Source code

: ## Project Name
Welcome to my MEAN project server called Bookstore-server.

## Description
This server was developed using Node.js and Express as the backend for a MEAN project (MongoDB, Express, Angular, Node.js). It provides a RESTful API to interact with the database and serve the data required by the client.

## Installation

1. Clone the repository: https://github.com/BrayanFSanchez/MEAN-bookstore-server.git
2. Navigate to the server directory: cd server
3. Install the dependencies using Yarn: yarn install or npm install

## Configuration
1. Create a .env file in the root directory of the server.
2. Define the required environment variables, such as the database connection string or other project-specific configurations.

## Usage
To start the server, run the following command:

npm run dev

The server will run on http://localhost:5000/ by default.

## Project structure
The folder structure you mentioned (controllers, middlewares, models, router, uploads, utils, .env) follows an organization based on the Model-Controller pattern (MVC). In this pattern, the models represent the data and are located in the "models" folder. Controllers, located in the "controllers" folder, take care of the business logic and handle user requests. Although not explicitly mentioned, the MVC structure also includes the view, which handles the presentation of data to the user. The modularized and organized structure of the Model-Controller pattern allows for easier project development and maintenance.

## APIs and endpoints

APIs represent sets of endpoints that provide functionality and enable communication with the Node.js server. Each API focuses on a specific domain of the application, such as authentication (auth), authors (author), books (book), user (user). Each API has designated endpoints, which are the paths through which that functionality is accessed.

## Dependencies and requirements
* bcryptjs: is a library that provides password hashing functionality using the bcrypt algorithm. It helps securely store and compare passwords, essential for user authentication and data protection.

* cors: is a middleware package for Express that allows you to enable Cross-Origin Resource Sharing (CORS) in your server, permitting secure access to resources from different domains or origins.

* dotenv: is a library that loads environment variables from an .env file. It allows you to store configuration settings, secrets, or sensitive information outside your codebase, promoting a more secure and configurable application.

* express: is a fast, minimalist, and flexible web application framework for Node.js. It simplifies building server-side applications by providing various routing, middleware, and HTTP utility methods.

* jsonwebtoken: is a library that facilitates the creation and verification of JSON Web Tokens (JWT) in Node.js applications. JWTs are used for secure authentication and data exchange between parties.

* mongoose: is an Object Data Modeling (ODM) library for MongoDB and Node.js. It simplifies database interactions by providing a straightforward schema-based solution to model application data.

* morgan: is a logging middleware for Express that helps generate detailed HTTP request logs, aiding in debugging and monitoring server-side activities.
+ + + + + + +
◆ THE TASK ◆
Say how many lines in the records contain the string "that", and say nothing else.

◆ TASK ANSWER ◆
6